[Data excerpts]

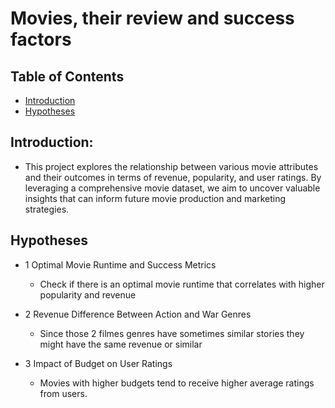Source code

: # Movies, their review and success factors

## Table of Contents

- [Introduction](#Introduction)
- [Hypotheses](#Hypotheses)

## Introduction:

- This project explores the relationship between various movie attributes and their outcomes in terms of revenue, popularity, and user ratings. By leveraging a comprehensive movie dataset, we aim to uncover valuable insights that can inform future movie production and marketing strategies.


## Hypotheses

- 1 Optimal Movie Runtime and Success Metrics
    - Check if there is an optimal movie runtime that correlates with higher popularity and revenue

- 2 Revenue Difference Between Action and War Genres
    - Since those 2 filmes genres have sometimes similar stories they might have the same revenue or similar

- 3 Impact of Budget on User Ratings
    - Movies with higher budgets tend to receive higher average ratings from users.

[/Data excerpts]

### Assigned task
Please reproduce the closing stretch of the records, from the line with "## Hypotheses" through the last line, exactly as it stands.

### Solution
## Hypotheses

- 1 Optimal Movie Runtime and Success Metrics
    - Check if there is an optimal movie runtime that correlates with higher popularity and revenue

- 2 Revenue Difference Between Action and War Genres
    - Since those 2 filmes genres have sometimes similar stories they might have the same revenue or similar

- 3 Impact of Budget on User Ratings
    - Movies with higher budgets tend to receive higher average ratings from users.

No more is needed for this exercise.